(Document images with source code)
[Start of section]

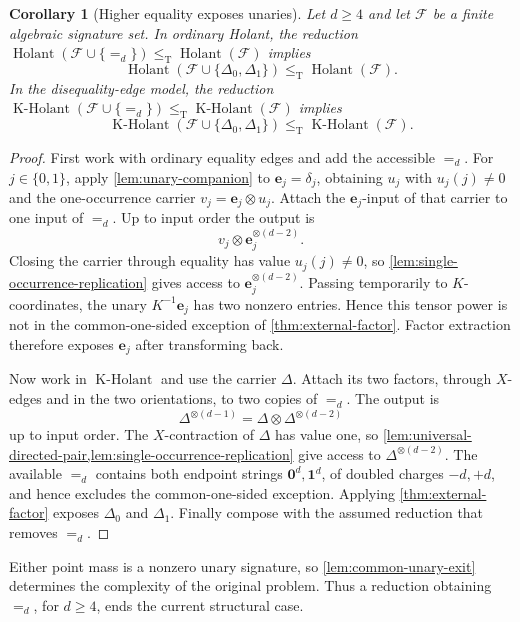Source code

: \documentclass[11pt,letterpaper,onecolumn]{article}
\theoremstyle{plain}
\newtheorem{corollary}[corollary]{Corollary}
\theoremstyle{definition}
\theoremstyle{remark}
\newcommand{\cF}{\mathcal F}
\newcommand{\Holant}{\operatorname{Holant}}
\newcommand{\KHolant}{\operatorname{K\text{-}Holant}}
\newcommand{\Eq}{=}
\newcommand{\one}{\mathbf 1}
\newcommand{\zero}{\mathbf 0}
\newcommand{\DeltaZero}{\Delta_0}
\newcommand{\DeltaOne}{\Delta_1}
\newcommand{\leT}{\leq_{\mathrm T}}
\begin{document}
\begin{corollary}[Higher equality exposes unaries]
\label{cor:higher-equality-unary}
Let \(d\ge4\) and let \(\cF\) be a finite algebraic signature set.
In ordinary Holant, the reduction
\(\Holant(\cF\cup\{\Eq_d\})\leT\Holant(\cF)\) implies
\[
 \Holant(\cF\cup\{\DeltaZero,\DeltaOne\})\leT\Holant(\cF).
\]
In the disequality-edge model, the reduction
\(\KHolant(\cF\cup\{\Eq_d\})\leT\KHolant(\cF)\) implies
\[
 \KHolant(\cF\cup\{\DeltaZero,\DeltaOne\})\leT\KHolant(\cF).
\]
\end{corollary}

\begin{proof}
First work with ordinary equality edges and add the accessible \(\Eq_d\).
For \(j\in\{0,1\}\), apply \cref{lem:unary-companion} to
\({\mathbf{e}}_j=\delta_j\), obtaining \(u_j\) with \(u_j(j)\ne0\) and the
one-occurrence carrier \(v_j={\mathbf{e}}_j\otimes u_j\).  Attach the \({\mathbf{e}}_j\)-input of
that carrier to one input of \(\Eq_d\).  Up to input order the output is
\[
  v_j\otimes {\mathbf{e}}_j^{\otimes(d-2)}.
\]
Closing the carrier through equality has value \(u_j(j)\ne0\), so
\cref{lem:single-occurrence-replication} gives access to
\({\mathbf{e}}_j^{\otimes(d-2)}\).  Passing temporarily to \(K\)-coordinates, the unary
\(K^{-1}{\mathbf{e}}_j\) has two nonzero entries. Hence this tensor power is not in the
common-one-sided exception of \cref{thm:external-factor}.  Factor extraction
therefore exposes \({\mathbf{e}}_j\) after transforming back.

Now work in \(\KHolant\) and use the carrier \(\Delta\).  Attach its two factors,
through \(X\)-edges and in the two orientations, to two copies of
\(\Eq_d\).  The output is
\[
  \Delta^{\otimes(d-1)}
  =\Delta\otimes\Delta^{\otimes(d-2)}
\]
up to input order.  The \(X\)-contraction of \(\Delta\) has value one, so
\cref{lem:universal-directed-pair,lem:single-occurrence-replication} give
access to \(\Delta^{\otimes(d-2)}\).  The available \(\Eq_d\) contains both
endpoint strings \(\zero^d,\one^d\), of doubled charges \(-d,+d\), and hence
excludes the common-one-sided exception. Applying
\cref{thm:external-factor} exposes \(\DeltaZero\) and \(\DeltaOne\).  Finally
compose with the assumed reduction that removes \(\Eq_d\).
\end{proof}

Either point mass is a nonzero unary signature, so
\cref{lem:common-unary-exit} determines the complexity of the original
problem. Thus a reduction obtaining \(\Eq_d\), for \(d\ge4\), ends the
current structural case.
\end{document}
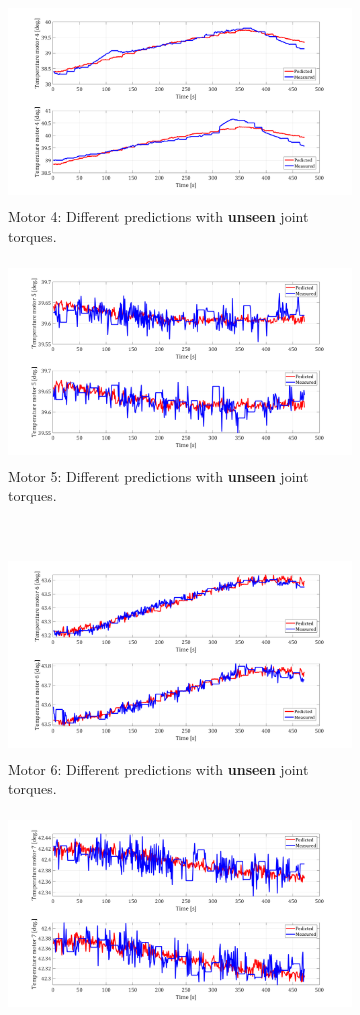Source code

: \documentclass{ifacconf}
\begin{document}
\begin{figure}[t!]
\begin{subfigure}[t]{\columnwidth}
		\includegraphics[height=2.1in]{./pictures/applications/J4o.png}
		\caption{Motor 4: Different predictions with \textbf{unseen} joint torques.}
	\end{subfigure}
	\begin{subfigure}[t]{\columnwidth}
		\includegraphics[height=2.1in]{./pictures/applications/J5o.png}
		\caption{Motor 5: Different predictions with \textbf{unseen} joint torques.}
	\end{subfigure}%
	~ 
	\begin{subfigure}[t]{\columnwidth}
		\includegraphics[height=2.1in]{./pictures/applications/J6o.png}
		\caption{Motor 6: Different predictions with \textbf{unseen} joint torques.}
	\end{subfigure}
	\begin{subfigure}[t]{\columnwidth}
		\includegraphics[height=2.1in]{./pictures/applications/J7o.png}

\end{subfigure}
\end{figure}
\end{document}
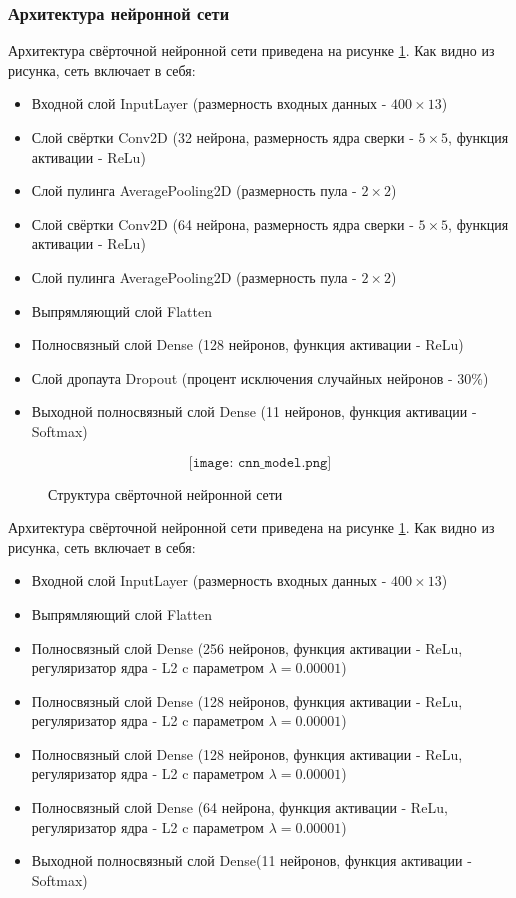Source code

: \subsubsection{Архитектура нейронной сети}
Архитектура свёрточной нейронной сети приведена на рисунке \ref{fig:cnn_model}. Как видно из рисунка, сеть включает в себя:
\begin{itemize}[leftmargin=2cm]
	\item Входной слой InputLayer (размерность входных данных - $400 \times 13$)
	\item Слой свёртки Conv2D (32 нейрона, размерность ядра сверки - $5 \times 5$, функция активации - ReLu)
	\item Слой пулинга AveragePooling2D (размерность пула - $2 \times 2$)
	\item Слой свёртки Conv2D (64 нейрона, размерность ядра сверки - $5 \times 5$, функция активации - ReLu)
	\item Слой пулинга AveragePooling2D (размерность пула - $2 \times 2$)
	\item Выпрямляющий слой Flatten
	\item Полносвязный слой Dense (128 нейронов, функция активации - ReLu)
	\item Слой дропаута Dropout (процент исключения случайных нейронов  - 30\%)
	\item Выходной полносвязный слой Dense (11 нейронов, функция активации - Softmax)
\end{itemize}

\begin{figure}[H]
	\[\texttt{[image: cnn\_model.png]}\]
	\caption{Структура свёрточной нейронной сети}
	\label{fig:cnn_model}
\end{figure}

Архитектура свёрточной нейронной сети приведена на рисунке \ref{fig:cnn_model}. Как видно из рисунка, сеть включает в себя:
\begin{itemize}[leftmargin=2cm]
	\item Входной слой InputLayer (размерность входных данных - $400 \times 13$)
	\item Выпрямляющий слой Flatten
	\item Полносвязный слой Dense (256 нейронов, функция активации - ReLu, регуляризатор ядра - L2 c параметром $\lambda = 0.00001$)
	\item Полносвязный слой Dense (128 нейронов, функция активации - ReLu, регуляризатор ядра - L2 c параметром $\lambda = 0.00001$)
	\item Полносвязный слой Dense (128 нейронов, функция активации - ReLu, регуляризатор ядра - L2 c параметром $\lambda = 0.00001$)
	\item Полносвязный слой Dense (64 нейрона, функция активации - ReLu, регуляризатор ядра - L2 c параметром $\lambda = 0.00001$)
	\item Выходной полносвязный слой Dense(11 нейронов, функция активации - Softmax)
\end{itemize}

[End of section]

# [EXERCISE DIRECTIONS]
Go through the data and gather every line that holds "сверки".

# [EXERCISE RESULT]
	\item Слой свёртки Conv2D (32 нейрона, размерность ядра сверки - $5 \times 5$, функция активации - ReLu)
	\item Слой свёртки Conv2D (64 нейрона, размерность ядра сверки - $5 \times 5$, функция активации - ReLu)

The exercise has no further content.